### PROBLEM DESCRIPTION:
Using the records below, quote only the span that opens with the line containing "任务 2 在 t7 时刻完成其处理并重新进入*阻塞*状态，此时任务" and closes with the line containing "然而，continuatio", exactly and inclusively.

### TASK INPUTS:

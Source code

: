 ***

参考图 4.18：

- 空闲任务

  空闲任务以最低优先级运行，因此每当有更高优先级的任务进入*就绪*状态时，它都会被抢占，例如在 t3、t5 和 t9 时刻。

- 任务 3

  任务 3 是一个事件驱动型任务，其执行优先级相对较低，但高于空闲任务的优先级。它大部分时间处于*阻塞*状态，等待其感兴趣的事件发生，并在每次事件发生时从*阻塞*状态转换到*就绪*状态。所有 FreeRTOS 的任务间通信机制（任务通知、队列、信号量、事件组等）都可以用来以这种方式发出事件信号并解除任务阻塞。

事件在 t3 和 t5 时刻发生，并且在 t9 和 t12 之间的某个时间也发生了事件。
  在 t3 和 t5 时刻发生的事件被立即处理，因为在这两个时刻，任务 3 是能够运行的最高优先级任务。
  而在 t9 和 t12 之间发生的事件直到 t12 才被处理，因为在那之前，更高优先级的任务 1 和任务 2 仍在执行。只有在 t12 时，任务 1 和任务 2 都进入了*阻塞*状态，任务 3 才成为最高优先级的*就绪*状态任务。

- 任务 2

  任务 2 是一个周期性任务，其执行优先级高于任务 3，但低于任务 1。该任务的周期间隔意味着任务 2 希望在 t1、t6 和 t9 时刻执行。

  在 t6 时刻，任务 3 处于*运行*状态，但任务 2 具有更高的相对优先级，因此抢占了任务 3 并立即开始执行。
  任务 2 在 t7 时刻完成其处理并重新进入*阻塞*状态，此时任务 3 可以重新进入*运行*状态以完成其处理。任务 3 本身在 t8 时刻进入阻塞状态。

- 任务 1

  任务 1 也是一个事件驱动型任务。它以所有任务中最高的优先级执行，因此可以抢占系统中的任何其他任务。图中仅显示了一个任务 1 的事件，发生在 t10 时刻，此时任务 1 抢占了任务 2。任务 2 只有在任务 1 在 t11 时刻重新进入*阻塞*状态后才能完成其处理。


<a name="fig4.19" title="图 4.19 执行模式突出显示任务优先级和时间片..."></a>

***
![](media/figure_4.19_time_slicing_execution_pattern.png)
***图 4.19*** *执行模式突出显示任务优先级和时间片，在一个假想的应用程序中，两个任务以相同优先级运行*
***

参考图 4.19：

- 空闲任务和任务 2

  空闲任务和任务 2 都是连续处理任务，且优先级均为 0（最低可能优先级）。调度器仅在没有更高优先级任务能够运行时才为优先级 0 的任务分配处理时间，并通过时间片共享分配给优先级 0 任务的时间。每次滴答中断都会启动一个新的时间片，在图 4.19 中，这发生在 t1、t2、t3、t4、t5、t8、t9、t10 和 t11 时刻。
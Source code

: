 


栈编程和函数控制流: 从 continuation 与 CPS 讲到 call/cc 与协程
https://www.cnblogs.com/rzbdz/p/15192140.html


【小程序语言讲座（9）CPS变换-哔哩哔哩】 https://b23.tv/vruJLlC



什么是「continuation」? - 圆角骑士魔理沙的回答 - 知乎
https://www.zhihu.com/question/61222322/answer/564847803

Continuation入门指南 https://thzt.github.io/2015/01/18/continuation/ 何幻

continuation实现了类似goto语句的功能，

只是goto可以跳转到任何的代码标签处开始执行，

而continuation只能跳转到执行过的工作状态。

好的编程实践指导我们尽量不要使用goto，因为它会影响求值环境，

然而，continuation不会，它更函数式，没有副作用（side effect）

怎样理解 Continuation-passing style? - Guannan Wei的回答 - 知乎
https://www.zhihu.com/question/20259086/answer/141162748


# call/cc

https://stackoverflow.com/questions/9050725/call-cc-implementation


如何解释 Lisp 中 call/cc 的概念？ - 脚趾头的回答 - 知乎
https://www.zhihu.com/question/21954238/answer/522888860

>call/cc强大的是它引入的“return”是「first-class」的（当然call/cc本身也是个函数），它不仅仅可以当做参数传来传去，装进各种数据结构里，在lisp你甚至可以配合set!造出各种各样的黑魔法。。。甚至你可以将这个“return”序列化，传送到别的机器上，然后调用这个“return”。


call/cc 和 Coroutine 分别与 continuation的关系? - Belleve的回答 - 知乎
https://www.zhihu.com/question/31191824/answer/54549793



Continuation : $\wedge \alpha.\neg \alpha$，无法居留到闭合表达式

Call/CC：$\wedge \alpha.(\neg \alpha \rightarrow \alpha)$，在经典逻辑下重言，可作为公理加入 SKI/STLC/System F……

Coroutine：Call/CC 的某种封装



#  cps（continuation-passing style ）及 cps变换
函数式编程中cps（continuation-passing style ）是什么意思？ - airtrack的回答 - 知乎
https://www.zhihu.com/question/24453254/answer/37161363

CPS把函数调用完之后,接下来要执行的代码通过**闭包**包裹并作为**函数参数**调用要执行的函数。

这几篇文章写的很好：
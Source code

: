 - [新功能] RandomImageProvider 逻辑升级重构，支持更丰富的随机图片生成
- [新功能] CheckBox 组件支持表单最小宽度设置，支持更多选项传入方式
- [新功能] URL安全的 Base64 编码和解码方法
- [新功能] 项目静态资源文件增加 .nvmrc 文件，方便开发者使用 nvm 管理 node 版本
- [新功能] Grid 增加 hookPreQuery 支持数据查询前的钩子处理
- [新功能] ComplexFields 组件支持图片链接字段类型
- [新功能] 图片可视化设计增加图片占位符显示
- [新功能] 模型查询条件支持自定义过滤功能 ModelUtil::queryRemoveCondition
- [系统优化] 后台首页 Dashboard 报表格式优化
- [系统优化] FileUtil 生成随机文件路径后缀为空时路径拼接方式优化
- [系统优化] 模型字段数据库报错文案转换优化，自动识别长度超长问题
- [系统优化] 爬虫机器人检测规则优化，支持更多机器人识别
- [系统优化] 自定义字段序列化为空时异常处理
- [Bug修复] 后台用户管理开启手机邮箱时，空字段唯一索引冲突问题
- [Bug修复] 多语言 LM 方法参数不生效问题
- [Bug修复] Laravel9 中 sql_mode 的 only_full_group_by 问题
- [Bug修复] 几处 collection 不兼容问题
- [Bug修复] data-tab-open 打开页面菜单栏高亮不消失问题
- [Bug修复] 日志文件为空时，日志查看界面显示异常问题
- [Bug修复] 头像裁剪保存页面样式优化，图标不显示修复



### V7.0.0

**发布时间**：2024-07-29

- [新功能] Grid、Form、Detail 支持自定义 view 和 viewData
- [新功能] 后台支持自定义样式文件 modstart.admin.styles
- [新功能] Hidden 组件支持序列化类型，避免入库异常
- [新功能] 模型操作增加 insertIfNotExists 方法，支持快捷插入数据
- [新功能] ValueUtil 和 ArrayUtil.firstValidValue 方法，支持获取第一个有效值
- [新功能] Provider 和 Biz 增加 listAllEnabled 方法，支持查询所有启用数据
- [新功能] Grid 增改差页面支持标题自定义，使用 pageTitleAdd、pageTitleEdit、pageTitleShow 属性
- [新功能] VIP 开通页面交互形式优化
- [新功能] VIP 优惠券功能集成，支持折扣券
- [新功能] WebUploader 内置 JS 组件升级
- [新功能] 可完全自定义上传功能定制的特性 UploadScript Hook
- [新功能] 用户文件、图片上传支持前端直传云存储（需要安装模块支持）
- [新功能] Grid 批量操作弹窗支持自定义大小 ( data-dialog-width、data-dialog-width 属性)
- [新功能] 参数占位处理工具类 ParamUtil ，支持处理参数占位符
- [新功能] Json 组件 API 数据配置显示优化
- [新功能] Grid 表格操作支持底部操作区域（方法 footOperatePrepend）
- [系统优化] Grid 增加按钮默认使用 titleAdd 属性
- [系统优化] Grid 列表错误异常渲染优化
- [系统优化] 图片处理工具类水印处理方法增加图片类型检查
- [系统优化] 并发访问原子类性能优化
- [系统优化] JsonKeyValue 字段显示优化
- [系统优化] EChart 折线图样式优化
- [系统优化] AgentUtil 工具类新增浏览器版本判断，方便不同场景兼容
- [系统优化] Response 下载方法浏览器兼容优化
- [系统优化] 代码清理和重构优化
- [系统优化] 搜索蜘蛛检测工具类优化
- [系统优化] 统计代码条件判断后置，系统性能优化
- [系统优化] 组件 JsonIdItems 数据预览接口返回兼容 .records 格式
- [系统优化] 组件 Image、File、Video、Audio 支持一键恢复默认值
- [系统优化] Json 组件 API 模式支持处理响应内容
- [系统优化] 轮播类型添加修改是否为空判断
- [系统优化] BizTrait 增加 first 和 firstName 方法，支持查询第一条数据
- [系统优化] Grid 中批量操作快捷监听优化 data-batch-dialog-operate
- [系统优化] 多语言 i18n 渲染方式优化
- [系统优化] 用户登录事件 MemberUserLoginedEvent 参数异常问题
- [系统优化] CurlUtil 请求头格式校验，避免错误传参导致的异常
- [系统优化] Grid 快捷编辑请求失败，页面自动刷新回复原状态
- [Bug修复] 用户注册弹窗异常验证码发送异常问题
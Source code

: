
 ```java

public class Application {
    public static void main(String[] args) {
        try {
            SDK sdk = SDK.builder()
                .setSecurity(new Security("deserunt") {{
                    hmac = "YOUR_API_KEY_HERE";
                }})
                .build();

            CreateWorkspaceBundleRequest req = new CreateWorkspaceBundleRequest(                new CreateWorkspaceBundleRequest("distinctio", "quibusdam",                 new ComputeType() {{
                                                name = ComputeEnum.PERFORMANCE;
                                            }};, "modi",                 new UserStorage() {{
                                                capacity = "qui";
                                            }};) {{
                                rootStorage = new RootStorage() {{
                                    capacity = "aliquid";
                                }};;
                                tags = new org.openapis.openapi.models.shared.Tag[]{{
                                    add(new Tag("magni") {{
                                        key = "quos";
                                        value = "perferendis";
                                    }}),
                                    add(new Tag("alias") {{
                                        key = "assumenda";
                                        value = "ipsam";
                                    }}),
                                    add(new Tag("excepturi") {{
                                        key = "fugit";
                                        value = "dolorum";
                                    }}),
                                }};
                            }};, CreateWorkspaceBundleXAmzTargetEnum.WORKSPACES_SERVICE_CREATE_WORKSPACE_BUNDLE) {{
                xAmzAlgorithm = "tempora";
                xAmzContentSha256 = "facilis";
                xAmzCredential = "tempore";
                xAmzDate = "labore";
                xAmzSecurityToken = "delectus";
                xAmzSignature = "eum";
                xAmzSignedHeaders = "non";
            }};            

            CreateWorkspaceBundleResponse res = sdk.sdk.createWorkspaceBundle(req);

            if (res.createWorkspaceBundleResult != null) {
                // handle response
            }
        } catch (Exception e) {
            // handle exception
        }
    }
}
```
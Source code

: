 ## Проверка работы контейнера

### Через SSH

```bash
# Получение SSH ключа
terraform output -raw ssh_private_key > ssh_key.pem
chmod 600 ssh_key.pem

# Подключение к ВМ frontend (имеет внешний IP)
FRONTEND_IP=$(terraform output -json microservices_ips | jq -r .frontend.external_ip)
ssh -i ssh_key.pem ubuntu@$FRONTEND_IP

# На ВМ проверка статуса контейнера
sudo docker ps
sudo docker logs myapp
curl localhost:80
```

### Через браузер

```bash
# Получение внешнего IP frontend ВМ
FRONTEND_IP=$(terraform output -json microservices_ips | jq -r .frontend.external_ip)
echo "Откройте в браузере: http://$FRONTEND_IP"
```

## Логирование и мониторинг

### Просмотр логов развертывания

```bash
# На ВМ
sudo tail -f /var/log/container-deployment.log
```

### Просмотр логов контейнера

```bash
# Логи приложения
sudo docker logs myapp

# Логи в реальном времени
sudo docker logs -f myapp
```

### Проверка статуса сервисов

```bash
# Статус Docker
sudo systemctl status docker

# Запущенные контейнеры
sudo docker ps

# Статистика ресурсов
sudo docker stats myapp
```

### EXPECTED ANSWER:
  任务 2 在 t7 时刻完成其处理并重新进入*阻塞*状态，此时任务 3 可以重新进入*运行*状态以完成其处理。任务 3 本身在 t8 时刻进入阻塞状态。

- 任务 1

  任务 1 也是一个事件驱动型任务。它以所有任务中最高的优先级执行，因此可以抢占系统中的任何其他任务。图中仅显示了一个任务 1 的事件，发生在 t10 时刻，此时任务 1 抢占了任务 2。任务 2 只有在任务 1 在 t11 时刻重新进入*阻塞*状态后才能完成其处理。


<a name="fig4.19" title="图 4.19 执行模式突出显示任务优先级和时间片..."></a>

***
![](media/figure_4.19_time_slicing_execution_pattern.png)
***图 4.19*** *执行模式突出显示任务优先级和时间片，在一个假想的应用程序中，两个任务以相同优先级运行*
***

参考图 4.19：

- 空闲任务和任务 2

  空闲任务和任务 2 都是连续处理任务，且优先级均为 0（最低可能优先级）。调度器仅在没有更高优先级任务能够运行时才为优先级 0 的任务分配处理时间，并通过时间片共享分配给优先级 0 任务的时间。每次滴答中断都会启动一个新的时间片，在图 4.19 中，这发生在 t1、t2、t3、t4、t5、t8、t9、t10 和 t11 时刻。
Source code

: 


栈编程和函数控制流: 从 continuation 与 CPS 讲到 call/cc 与协程
https://www.cnblogs.com/rzbdz/p/15192140.html


【小程序语言讲座（9）CPS变换-哔哩哔哩】 https://b23.tv/vruJLlC



什么是「continuation」? - 圆角骑士魔理沙的回答 - 知乎
https://www.zhihu.com/question/61222322/answer/564847803

Continuation入门指南 https://thzt.github.io/2015/01/18/continuation/ 何幻

continuation实现了类似goto语句的功能，

只是goto可以跳转到任何的代码标签处开始执行，

而continuation只能跳转到执行过的工作状态。

好的编程实践指导我们尽量不要使用goto，因为它会影响求值环境，

然而，continuation不会，它更函数式，没有副作用（side effect）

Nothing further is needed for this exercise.